辛口の現実を知ると、大人はもう一度夢を見る

なぜか覚えていたこのフレーズ、30年前の自動車広告の一文(たしかこんな感じでした)です。MAZDAサバンナRX-7というスポーツカー。搭載するロータリーエンジンは、各社が実用化を諦めるなかでマツダだけが磨き続けた特殊な回転運動型エンジンでした。このフレーズに違わずマツダ自体も厳しい現実に直面し続けていますが、夢を手離さず持ち続けている会社だと感じます。

スポーツカーに乗るオトナが見る夢、とはちょっとキザでビミョーです。しかし、家についてもこのフレーズは、そのとおり!と思います。

昔に思い描いたような暮らしとは無縁だけれど、今は日常の小さなことが嬉しいと思える。小さな家は少し古くて小さいけれど、きちんと手入れをして、味わいが深まっていく。そんな光と風が抜ける家には、小さな夢があるのではないでしょうか。

僕は、手頃でちょっと楽しい住戸づくりに携わっています。手触り感のある素材を多用します。つくり込み過ぎず、詰め込み過ぎず。設備機器もふつうのものばかり‥。そんな家(マンション)にとても親しみを感じています。

簡素なものに宿る心地のよさは、モノに溢れる現代暮らしのなかでは感じ難くなっています。でも、よく目を凝らし耳を澄ませば、暮らしのなかに何かを見出すことは難しくないですよね。そんな暮らしの土台になれるような家を提案していきたいと考えています。

エレベーターがない

緑濃き広大な敷地に建つこの建物こそが、エレ無しの代表格!

最近、エレベーター(EV)ボタンを指の腹で押さず、指の外側を使うことが推奨されています。
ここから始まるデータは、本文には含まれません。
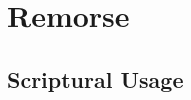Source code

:\section{Remorse}
	\label{REMORSE}
	





\subsection{Scriptural Usage} %
	\label{REMORSE-SCRIPTURES}

	
	
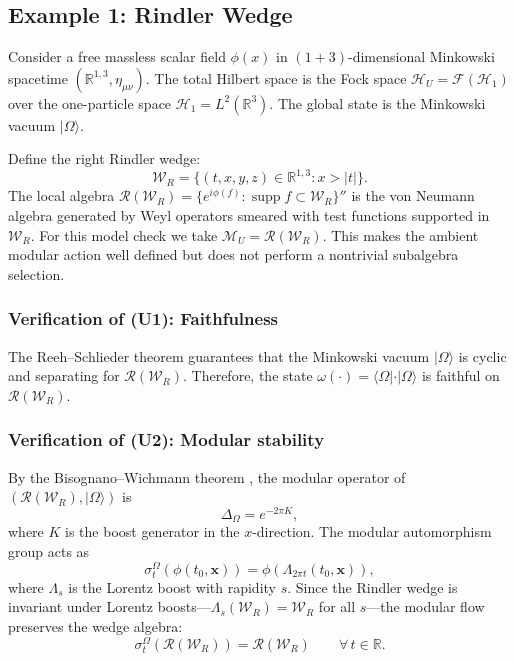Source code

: \documentclass[12pt,a4paper,openany]{book}
\begin{document}
\subsection{Example 1: Rindler Wedge}
\label{D-sec:rindler}

Consider a free massless scalar field $\phi(x)$ in $(1+3)$-dimensional Minkowski spacetime $(\mathbb{R}^{1,3}, \eta_{\mu\nu})$.
The total Hilbert space is the Fock space $\mathcal{H}_U = \mathcal{F}(\mathcal{H}_1)$ over the one-particle space $\mathcal{H}_1 = L^2(\mathbb{R}^3)$.
The global state is the Minkowski vacuum $|\Omega\rangle$.

Define the right Rindler wedge:
\begin{equation}
\mathcal{W}_R = \{(t, x, y, z) \in \mathbb{R}^{1,3} : x > |t|\}.
\end{equation}
The local algebra $\mathcal{R}(\mathcal{W}_R) = \{e^{i\phi(f)} : \operatorname{supp} f \subset \mathcal{W}_R\}''$ is the von Neumann algebra generated by Weyl operators smeared with test functions supported in $\mathcal{W}_R$.
For this model check we take $\mathcal M_U=\mathcal R(\mathcal W_R)$.  This makes the ambient modular action well defined but does not perform a nontrivial subalgebra selection.

\subsubsection{Verification of (U1): Faithfulness}

The Reeh--Schlieder theorem \cite{Haag1996} guarantees that the Minkowski vacuum $|\Omega\rangle$ is cyclic and separating for $\mathcal{R}(\mathcal{W}_R)$.
Therefore, the state $\omega(\cdot) = \langle\Omega|\cdot|\Omega\rangle$ is faithful on $\mathcal{R}(\mathcal{W}_R)$.

\subsubsection{Verification of (U2): Modular stability}

By the Bisognano--Wichmann theorem \cite{BisognanoWichmann1975, BisognanoWichmann1976}, the modular operator of $(\mathcal{R}(\mathcal{W}_R), |\Omega\rangle)$ is
\begin{equation}
\Delta_\Omega = e^{-2\pi K},
\end{equation}
where $K$ is the boost generator in the $x$-direction.
The modular automorphism group acts as
\begin{equation}
\sigma_t^\Omega(\phi(t_0, \mathbf{x})) = \phi(\Lambda_{2\pi t}(t_0, \mathbf{x})),
\end{equation}
where $\Lambda_s$ is the Lorentz boost with rapidity $s$.
Since the Rindler wedge is invariant under Lorentz boosts---$\Lambda_s(\mathcal{W}_R) = \mathcal{W}_R$ for all $s$---the modular flow preserves the wedge algebra:
\begin{equation}
\sigma_t^\Omega(\mathcal{R}(\mathcal{W}_R)) = \mathcal{R}(\mathcal{W}_R) \qquad \forall\, t \in \mathbb{R}.
\end{equation}
\end{document}
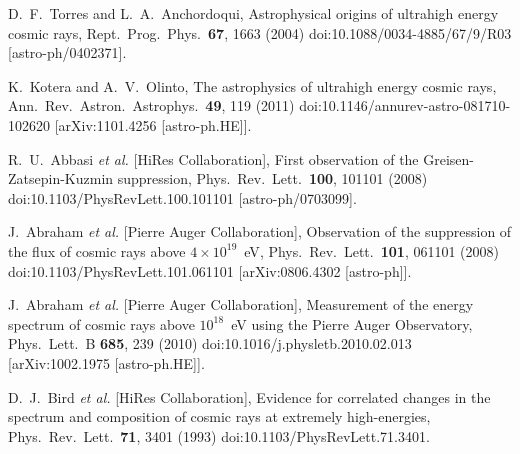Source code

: \documentclass[aps,prd,twocolumn,superscriptaddress,tightenlines,nofootinbib]{revtex4-1}
\begin{document}
\begin{thebibliography}{99}



  D.~F.~Torres and L.~A.~Anchordoqui,
  {\color{rossoCP3} Astrophysical origins of ultrahigh energy cosmic rays},
  Rept.\ Prog.\ Phys.\  {\bf 67}, 1663 (2004)
  doi:10.1088/0034-4885/67/9/R03
  [astro-ph/0402371].





  K.~Kotera and A.~V.~Olinto,
  {\color{rossoCP3} The astrophysics of ultrahigh energy cosmic rays},
  Ann.\ Rev.\ Astron.\ Astrophys.\  {\bf 49}, 119 (2011)
  doi:10.1146/annurev-astro-081710-102620
  [arXiv:1101.4256 [astro-ph.HE]].


  R.~U.~Abbasi {\it et al.} [HiRes Collaboration],
  {\color{rossoCP3} First observation of the Greisen-Zatsepin-Kuzmin suppression},
  Phys.\ Rev.\ Lett.\  {\bf 100}, 101101 (2008)
  doi:10.1103/PhysRevLett.100.101101
  [astro-ph/0703099].


  J.~Abraham {\it et al.} [Pierre Auger Collaboration],
  {\color{rossoCP3} Observation of the suppression of the flux of cosmic rays above $4\times 10^{19}$~eV},
  Phys.\ Rev.\ Lett.\  {\bf 101}, 061101 (2008)
  doi:10.1103/PhysRevLett.101.061101
  [arXiv:0806.4302 [astro-ph]].


  J.~Abraham {\it et al.} [Pierre Auger Collaboration],
  {\color{rossoCP3} Measurement of the energy spectrum of cosmic rays above $10^{18}$~eV using the Pierre Auger Observatory},
  Phys.\ Lett.\ B {\bf 685}, 239 (2010)
  doi:10.1016/j.physletb.2010.02.013
  [arXiv:1002.1975 [astro-ph.HE]].


  D.~J.~Bird {\it et al.} [HiRes Collaboration],
  {\color{rossoCP3} Evidence for correlated changes in the spectrum and composition of cosmic rays at extremely high-energies},
  Phys.\ Rev.\ Lett.\  {\bf 71}, 3401 (1993)
  doi:10.1103/PhysRevLett.71.3401.


\end{thebibliography}
\end{document}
それどころか、足で床のボタンを押すという海外映像もありました。世間は非接触にシフトです。

かといって、密室でもあるEVを使わないという選択は高層マンションでは難しい‥‥

でもそもそもEVが無ければ階段を使うしかなく、非接触で非密室。3~5階建ての中低層住宅なら可能ですね。EVが不要なので、以前書いた「2戸1階段」型も多いので、リフォーム次第で光と風の抜ける気持ちの良い間取りになります。
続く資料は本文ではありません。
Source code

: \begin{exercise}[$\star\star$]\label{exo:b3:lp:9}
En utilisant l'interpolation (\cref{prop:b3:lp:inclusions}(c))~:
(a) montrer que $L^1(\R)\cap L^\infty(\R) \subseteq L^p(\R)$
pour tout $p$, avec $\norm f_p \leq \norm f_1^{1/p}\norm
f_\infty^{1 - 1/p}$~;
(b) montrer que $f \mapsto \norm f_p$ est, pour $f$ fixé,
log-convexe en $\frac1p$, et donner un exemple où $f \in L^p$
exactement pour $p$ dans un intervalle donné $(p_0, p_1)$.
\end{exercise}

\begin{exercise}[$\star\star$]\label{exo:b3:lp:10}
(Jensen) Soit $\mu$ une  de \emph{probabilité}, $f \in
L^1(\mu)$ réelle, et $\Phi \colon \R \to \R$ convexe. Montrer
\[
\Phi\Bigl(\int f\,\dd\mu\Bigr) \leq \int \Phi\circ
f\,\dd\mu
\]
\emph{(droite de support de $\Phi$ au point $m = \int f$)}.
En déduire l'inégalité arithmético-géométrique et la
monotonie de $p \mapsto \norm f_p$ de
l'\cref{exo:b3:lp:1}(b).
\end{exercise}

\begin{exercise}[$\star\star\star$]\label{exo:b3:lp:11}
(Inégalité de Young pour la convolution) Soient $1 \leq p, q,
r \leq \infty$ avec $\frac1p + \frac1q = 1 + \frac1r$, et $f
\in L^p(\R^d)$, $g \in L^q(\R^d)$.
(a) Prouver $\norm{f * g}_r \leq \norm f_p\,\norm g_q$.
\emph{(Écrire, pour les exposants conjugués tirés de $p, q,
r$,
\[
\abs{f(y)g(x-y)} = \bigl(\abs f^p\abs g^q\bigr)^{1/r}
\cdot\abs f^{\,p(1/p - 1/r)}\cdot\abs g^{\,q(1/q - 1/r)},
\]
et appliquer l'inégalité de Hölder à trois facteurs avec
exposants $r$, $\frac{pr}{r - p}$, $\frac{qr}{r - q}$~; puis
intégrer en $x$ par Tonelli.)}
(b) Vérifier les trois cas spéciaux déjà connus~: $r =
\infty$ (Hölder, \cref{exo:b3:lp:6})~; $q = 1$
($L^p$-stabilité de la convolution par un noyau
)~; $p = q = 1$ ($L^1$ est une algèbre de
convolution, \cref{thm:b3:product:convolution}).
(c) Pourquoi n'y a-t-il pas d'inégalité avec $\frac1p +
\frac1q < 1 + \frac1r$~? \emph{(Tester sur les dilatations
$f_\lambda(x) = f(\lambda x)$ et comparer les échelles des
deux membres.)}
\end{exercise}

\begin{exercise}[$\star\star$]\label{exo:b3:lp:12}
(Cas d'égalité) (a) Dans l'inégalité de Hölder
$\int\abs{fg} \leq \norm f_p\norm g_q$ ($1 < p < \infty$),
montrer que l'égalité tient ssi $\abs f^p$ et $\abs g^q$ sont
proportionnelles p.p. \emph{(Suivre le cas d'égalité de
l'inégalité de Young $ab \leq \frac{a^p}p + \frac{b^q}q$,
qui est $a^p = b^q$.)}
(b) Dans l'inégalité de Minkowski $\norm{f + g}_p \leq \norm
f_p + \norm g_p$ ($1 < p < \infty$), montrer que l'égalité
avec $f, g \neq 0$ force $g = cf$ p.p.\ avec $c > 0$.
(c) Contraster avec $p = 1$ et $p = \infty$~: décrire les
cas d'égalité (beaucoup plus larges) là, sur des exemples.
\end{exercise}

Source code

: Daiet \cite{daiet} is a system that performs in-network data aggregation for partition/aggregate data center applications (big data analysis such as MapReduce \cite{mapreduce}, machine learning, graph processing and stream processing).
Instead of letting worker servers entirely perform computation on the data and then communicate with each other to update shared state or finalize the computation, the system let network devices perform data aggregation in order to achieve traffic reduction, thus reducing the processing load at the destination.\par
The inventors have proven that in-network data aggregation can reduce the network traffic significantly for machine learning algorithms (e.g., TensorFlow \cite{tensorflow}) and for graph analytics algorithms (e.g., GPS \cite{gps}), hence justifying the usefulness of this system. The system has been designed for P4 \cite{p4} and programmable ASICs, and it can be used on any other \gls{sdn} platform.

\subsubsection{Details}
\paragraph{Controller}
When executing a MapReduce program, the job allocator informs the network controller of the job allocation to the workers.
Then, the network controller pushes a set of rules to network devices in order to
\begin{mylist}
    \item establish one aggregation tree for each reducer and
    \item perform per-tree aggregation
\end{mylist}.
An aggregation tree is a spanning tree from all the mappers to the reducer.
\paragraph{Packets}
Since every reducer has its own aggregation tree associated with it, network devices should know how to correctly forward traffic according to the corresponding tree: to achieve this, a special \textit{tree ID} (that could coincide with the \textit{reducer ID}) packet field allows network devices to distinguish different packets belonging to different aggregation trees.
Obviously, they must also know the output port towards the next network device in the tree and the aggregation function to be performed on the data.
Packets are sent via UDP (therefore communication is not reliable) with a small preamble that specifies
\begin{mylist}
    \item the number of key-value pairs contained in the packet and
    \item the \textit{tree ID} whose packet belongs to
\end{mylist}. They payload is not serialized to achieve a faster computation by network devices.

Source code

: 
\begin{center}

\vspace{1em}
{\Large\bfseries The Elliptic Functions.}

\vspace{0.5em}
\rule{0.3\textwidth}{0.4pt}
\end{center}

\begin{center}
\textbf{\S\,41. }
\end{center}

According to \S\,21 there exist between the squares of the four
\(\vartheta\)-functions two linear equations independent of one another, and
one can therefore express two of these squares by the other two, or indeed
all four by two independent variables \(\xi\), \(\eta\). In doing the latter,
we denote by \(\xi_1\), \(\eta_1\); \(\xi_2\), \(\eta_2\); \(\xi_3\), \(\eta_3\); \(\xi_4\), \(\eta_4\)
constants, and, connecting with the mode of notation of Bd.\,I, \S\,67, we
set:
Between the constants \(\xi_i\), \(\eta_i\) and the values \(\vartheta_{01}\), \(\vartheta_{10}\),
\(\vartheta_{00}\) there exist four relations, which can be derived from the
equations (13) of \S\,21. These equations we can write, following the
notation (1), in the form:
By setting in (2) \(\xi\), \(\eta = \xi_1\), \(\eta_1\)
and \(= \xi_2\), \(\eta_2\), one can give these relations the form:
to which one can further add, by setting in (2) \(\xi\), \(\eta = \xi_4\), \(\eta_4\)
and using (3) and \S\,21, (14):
EVが無く2戸1階段、の代表格といえば昭和40年代から50年代前半に建築された団地ですね。その広大な敷地を航空写真でみると、戸建てやマンション群が密集した周囲と一線を画す別世界。まるで建物が点在する森のようです。

そのなかでも「エレ無し5階」と呼ばれ、敬遠されがちな最上階。価格は低層階に比べかなりこなれています。そこを逆手に取ってみるのも、確信犯的にはアリだと思います。これをリフォームでサラッと仕上げると良し。旧公団の分譲団地の場合、敷地持分も大きく土地という観点からの資産性が高い場合も多い。持分は5階も1階も変わりませんからね。

団地だけではありませんので、最後にひとつ。マンションのなかには、あえてEVを設置しないことで優れたプランと維持の経済性を両立させた素敵な低層3階建もあります。閑静な住宅地の大きな敷地に、戸建住宅群ではなく集合住宅が設計された時代があったのです。そのことはまた改めて触れるつもりです。

書斎ほしい

自宅で過ごす時間が増えています。仕事場所の確保も悩みどころです。今回は、僕が手掛けたリフォーム済マンションの事例をひとつ。

緩やかな起伏のある敷地内に、3階建の住棟が並ぶ低層マンションです。敷地内の樹々が目に飛び込んでくるのは、低層住宅ならではの豊かさです。

このコーナーは押入れを活用した書斎風スペース。和室のモジュールを活かしたままリフォームしています。ですので、「ピカピカの洋風」ではなく「シブい洋間風」が似合うかと。ちょっとクラシカルな感じです。木部は濃茶色の塗装としました。

シンプルなつくりです。そのままでも使えるし、いろいろ追加してもよし。装飾を兼ねた壁付照明と電源類は新たに設置しました。

購入者の決まっていない住戸をリフォームしていくので、頃合いが難しいです。やりすぎはいけませんね、ちょっとだけ楽しい住戸となるように心掛けています。自分で一からやる時間や気合は無いけれど、既製品よりちょっといい感じだといいナという方。そんな方をイメージしています。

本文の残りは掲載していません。